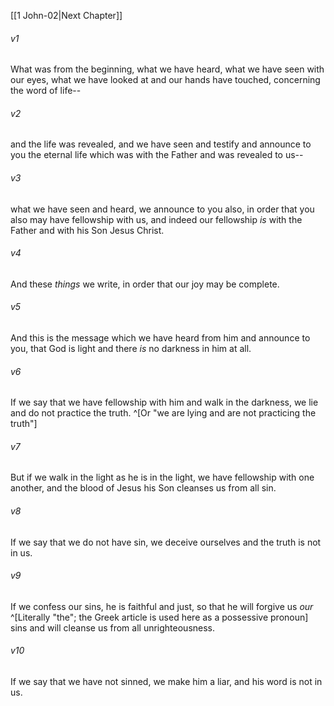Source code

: ﻿---
aliases:
  - 1 John 1
---

[[1 John-02|Next Chapter]]

###### v1
What was from the beginning, what we have heard, what we have seen with our eyes, what we have looked at and our hands have touched, concerning the word of life--

###### v2
and the life was revealed, and we have seen and testify and announce to you the eternal life which was with the Father and was revealed to us--

###### v3
what we have seen and heard, we announce to you also, in order that you also may have fellowship with us, and indeed our fellowship _is_ with the Father and with his Son Jesus Christ.

###### v4
And these _things_ we write, in order that our joy may be complete.

###### v5
And this is the message which we have heard from him and announce to you, that God is light and there _is_ no darkness in him at all.

###### v6
If we say that we have fellowship with him and walk in the darkness, we lie and do not practice the truth. ^[Or "we are lying and are not practicing the truth"]

###### v7
But if we walk in the light as he is in the light, we have fellowship with one another, and the blood of Jesus his Son cleanses us from all sin.

###### v8
If we say that we do not have sin, we deceive ourselves and the truth is not in us.

###### v9
If we confess our sins, he is faithful and just, so that he will forgive us _our_ ^[Literally "the"; the Greek article is used here as a possessive pronoun] sins and will cleanse us from all unrighteousness.

###### v10
If we say that we have not sinned, we make him a liar, and his word is not in us.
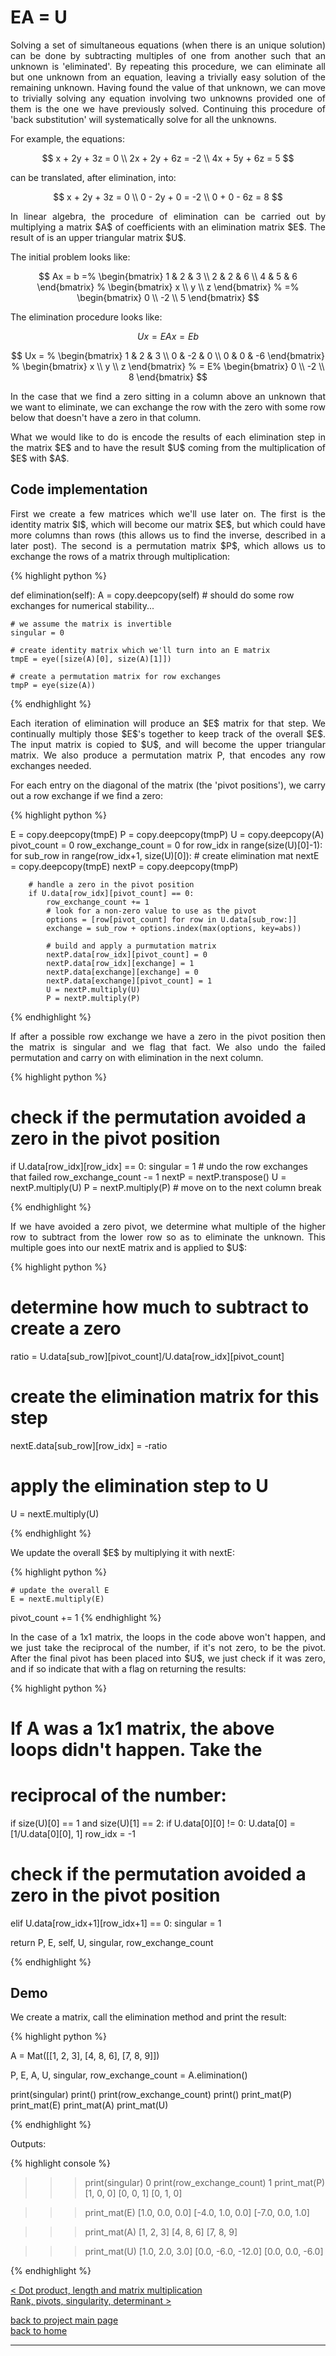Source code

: # EA = U
<div style="text-align: justify">
<p>Solving a set of simultaneous equations (when there is an unique solution)
can be done by subtracting multiples of one from another such that an unknown
is 'eliminated'. By repeating this procedure, we can eliminate all but one
unknown from an equation, leaving a trivially easy solution of the remaining
unknown. Having found the value of that unknown, we can move to trivially
solving any equation involving two unknowns provided one of them is the one we
have previously solved. Continuing this procedure of 'back substitution' will
systematically solve for all the unknowns.</p>
</div>

For example, the equations:

$$
x + 2y + 3z = 0 \\
2x + 2y + 6z = -2 \\
4x + 5y + 6z = 5
$$

can be translated, after elimination, into:

$$
x + 2y + 3z = 0 \\
0 - 2y + 0 = -2 \\
0 + 0 - 6z = 8
$$

<div style="text-align: justify">
<p>In linear algebra, the procedure of elimination can be carried out by
multiplying a matrix $A$ of coefficients with an elimination matrix $E$. The
result of is an upper triangular matrix $U$.</p>
</div>

The initial problem looks like:

$$
Ax = b =%
  \begin{bmatrix}
    1 & 2 & 3 \\
    2 & 2 & 6 \\
    4 & 5 & 6
  \end{bmatrix}
  %
  \begin{bmatrix}
    x \\
    y \\
    z
  \end{bmatrix}
  %
  =%
  \begin{bmatrix}
    0 \\
    -2 \\
    5
  \end{bmatrix}
$$

The elimination procedure looks like:

$$
Ux = EAx = Eb
$$

$$
Ux = %
  \begin{bmatrix}
    1 & 2 & 3 \\
    0 & -2 & 0 \\
    0 & 0 & -6
  \end{bmatrix}
  %
  \begin{bmatrix}
    x \\
    y \\
    z
  \end{bmatrix}
  %
  = E%
  \begin{bmatrix}
    0 \\
    -2 \\
    8
  \end{bmatrix}
$$

<div style="text-align: justify">
<p>In the case that we find a zero sitting in a column above an unknown that we
want to eliminate, we can exchange the row with the zero with some row below
that doesn't have a zero in that column.</p>

<p>What we would like to do is encode the results of each elimination step in
the matrix $E$ and to have the result $U$ coming from the multiplication of $E$
with $A$.</p>
</div>

## Code implementation
<div style="text-align: justify">
<p>First we create a few matrices which we'll use later on. The first is the
identity matrix $I$, which will become our matrix $E$, but which could have
more columns than rows (this allows us to find the inverse, described in a
later post). The second is a permutation matrix $P$, which allows us to
exchange the rows of a matrix through multiplication:</p>
</div>

{% highlight python %}

def elimination(self):
    A = copy.deepcopy(self)
    # should do some row exchanges for numerical stability...

    # we assume the matrix is invertible
    singular = 0

    # create identity matrix which we'll turn into an E matrix
    tmpE = eye([size(A)[0], size(A)[1]])

    # create a permutation matrix for row exchanges
    tmpP = eye(size(A))

{% endhighlight %}

<div style="text-align: justify">
<p>Each iteration of elimination will produce an $E$ matrix for that step. We
continually multiply those $E$'s together to keep track of the overall $E$. The
input matrix is copied to $U$, and will become the upper triangular matrix. We
also produce a permutation matrix P, that encodes any row exchanges needed.</p>

<p>For each entry on the diagonal of the matrix (the 'pivot positions'), we
carry out a row exchange if we find a zero:</p>
</div>

{% highlight python %}

E = copy.deepcopy(tmpE)
P = copy.deepcopy(tmpP)
U = copy.deepcopy(A)
pivot_count = 0
row_exchange_count = 0
for row_idx in range(size(U)[0]-1):
    for sub_row in range(row_idx+1, size(U)[0]):
        # create elimination mat
        nextE = copy.deepcopy(tmpE)
        nextP = copy.deepcopy(tmpP)

        # handle a zero in the pivot position
        if U.data[row_idx][pivot_count] == 0:
            row_exchange_count += 1
            # look for a non-zero value to use as the pivot
            options = [row[pivot_count] for row in U.data[sub_row:]]
            exchange = sub_row + options.index(max(options, key=abs))

            # build and apply a purmutation matrix
            nextP.data[row_idx][pivot_count] = 0
            nextP.data[row_idx][exchange] = 1
            nextP.data[exchange][exchange] = 0
            nextP.data[exchange][pivot_count] = 1
            U = nextP.multiply(U)
            P = nextP.multiply(P)

{% endhighlight %}

<div style="text-align: justify">
<p>If after a possible row exchange we have a zero in the pivot position then
the matrix is singular and we flag that fact. We also undo the failed
permutation and carry on with elimination in the next column.</p>
</div>

{% highlight python %}

# check if the permutation avoided a zero in the pivot position
if U.data[row_idx][row_idx] == 0:
    singular = 1
    # undo the row exchanges that failed
    row_exchange_count -= 1
    nextP = nextP.transpose()
    U = nextP.multiply(U)
    P = nextP.multiply(P)
    # move on to the next column
    break

{% endhighlight %}

<div style="text-align: justify">
<p>If we have avoided a zero pivot, we determine what multiple of the higher
row to subtract from the lower row so as to eliminate the unknown. This
multiple goes into our nextE matrix and is applied to $U$:</p>
</div>

{% highlight python %}

# determine how much to subtract to create a zero
ratio = U.data[sub_row][pivot_count]/U.data[row_idx][pivot_count]
# create the elimination matrix for this step
nextE.data[sub_row][row_idx] = -ratio
# apply the elimination step to U
U = nextE.multiply(U)

{% endhighlight %}

<div style="text-align: justify">
<p>We update the overall $E$ by multiplying it with nextE:</p>
</div>

{% highlight python %}

    # update the overall E
    E = nextE.multiply(E)
pivot_count += 1
{% endhighlight %}

<div style="text-align: justify">
<p>In the case of a 1x1 matrix, the loops in the code above won't happen, and
we just take the reciprocal of the number, if it's not zero, to be the pivot.
After the final pivot has been placed into $U$, we just check if it was zero,
and if so indicate that with a flag on returning the results:</p>
</div>

{% highlight python %}

# If A was a 1x1 matrix, the above loops didn't happen. Take the
# reciprocal of the number:
if size(U)[0] == 1 and size(U)[1] == 2:
    if U.data[0][0] != 0:
        U.data[0] = [1/U.data[0][0], 1]
    row_idx = -1

# check if the permutation avoided a zero in the pivot position
elif U.data[row_idx+1][row_idx+1] == 0:
    singular = 1

return P, E, self, U, singular, row_exchange_count

{% endhighlight %}

## Demo

<div style="text-align: justify">
<p>We create a matrix, call the elimination method and print the result:</p>
</div>

{% highlight python %}

A = Mat([[1, 2, 3],
         [4, 8, 6],
         [7, 8, 9]])

P, E, A, U, singular, row_exchange_count = A.elimination()

print(singular)
print()
print(row_exchange_count)
print()
print_mat(P)
print_mat(E)
print_mat(A)
print_mat(U)

{% endhighlight %}

Outputs:

{% highlight console %}

>>> print(singular)
0
>>> print(row_exchange_count)
1
>>> print_mat(P)
[1, 0, 0]
[0, 0, 1]
[0, 1, 0]

>>> print_mat(E)
[1.0, 0.0, 0.0]
[-4.0, 1.0, 0.0]
[-7.0, 0.0, 1.0]

>>> print_mat(A)
[1, 2, 3]
[4, 8, 6]
[7, 8, 9]

>>> print_mat(U)
[1.0, 2.0, 3.0]
[0.0, -6.0, -12.0]
[0.0, 0.0, -6.0]

{% endhighlight %}

[< Dot product, length and matrix multiplication](./dot_prod_length_and_mat_multiply.md)\
[Rank, pivots, singularity, determinant >](./rank_piv_sing_det.md)

[back to project main page](./numpy_from_scratch.md)\
[back to home](../index.md)

---
<script src="https://utteranc.es/client.js"
        repo="Matt-A-Bennett/Matt-A-Bennett.github.io"
        issue-term="https://matt-a-bennett.github.io/numpy_from_scratch/elimination.html"
        theme="github-light"
        crossorigin="anonymous"
        async>
</script>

[DESCRIPTION OF THE TASK]: Every line of the data that includes the word "unknowns" should be copied.

[WRITTEN ANSWER]:
solving any equation involving two unknowns provided one of them is the one we
systematically solve for all the unknowns.</p>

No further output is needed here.